Search the entries for the word "para" and report each line that has it.
** Opening Data provided block **
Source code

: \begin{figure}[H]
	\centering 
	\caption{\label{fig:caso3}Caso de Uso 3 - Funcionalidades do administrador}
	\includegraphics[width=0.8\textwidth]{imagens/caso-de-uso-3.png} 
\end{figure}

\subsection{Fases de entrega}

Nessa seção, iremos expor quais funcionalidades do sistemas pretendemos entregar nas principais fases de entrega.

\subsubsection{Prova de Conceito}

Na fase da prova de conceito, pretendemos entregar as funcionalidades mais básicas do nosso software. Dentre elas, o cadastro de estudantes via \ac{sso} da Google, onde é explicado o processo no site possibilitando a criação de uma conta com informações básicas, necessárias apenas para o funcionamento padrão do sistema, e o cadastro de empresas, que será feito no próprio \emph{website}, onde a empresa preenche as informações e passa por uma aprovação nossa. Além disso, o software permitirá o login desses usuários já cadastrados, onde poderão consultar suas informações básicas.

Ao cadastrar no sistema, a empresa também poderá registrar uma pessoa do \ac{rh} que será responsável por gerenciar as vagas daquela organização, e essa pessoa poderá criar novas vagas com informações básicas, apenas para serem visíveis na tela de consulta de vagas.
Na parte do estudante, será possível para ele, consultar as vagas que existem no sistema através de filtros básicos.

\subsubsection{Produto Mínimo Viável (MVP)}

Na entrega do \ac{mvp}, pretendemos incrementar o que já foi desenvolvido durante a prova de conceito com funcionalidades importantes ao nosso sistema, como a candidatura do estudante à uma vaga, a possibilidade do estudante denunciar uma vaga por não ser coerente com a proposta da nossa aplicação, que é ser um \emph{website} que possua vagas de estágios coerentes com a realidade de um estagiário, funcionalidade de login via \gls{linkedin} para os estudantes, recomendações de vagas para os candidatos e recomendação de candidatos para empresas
** Closing Data provided block **
- [Written answer]:
Na fase da prova de conceito, pretendemos entregar as funcionalidades mais básicas do nosso software. Dentre elas, o cadastro de estudantes via \ac{sso} da Google, onde é explicado o processo no site possibilitando a criação de uma conta com informações básicas, necessárias apenas para o funcionamento padrão do sistema, e o cadastro de empresas, que será feito no próprio \emph{website}, onde a empresa preenche as informações e passa por uma aprovação nossa. Além disso, o software permitirá o login desses usuários já cadastrados, onde poderão consultar suas informações básicas.
Ao cadastrar no sistema, a empresa também poderá registrar uma pessoa do \ac{rh} que será responsável por gerenciar as vagas daquela organização, e essa pessoa poderá criar novas vagas com informações básicas, apenas para serem visíveis na tela de consulta de vagas.
Na parte do estudante, será possível para ele, consultar as vagas que existem no sistema através de filtros básicos.
Na entrega do \ac{mvp}, pretendemos incrementar o que já foi desenvolvido durante a prova de conceito com funcionalidades importantes ao nosso sistema, como a candidatura do estudante à uma vaga, a possibilidade do estudante denunciar uma vaga por não ser coerente com a proposta da nossa aplicação, que é ser um \emph{website} que possua vagas de estágios coerentes com a realidade de um estagiário, funcionalidade de login via \gls{linkedin} para os estudantes, recomendações de vagas para os candidatos e recomendação de candidatos para empresas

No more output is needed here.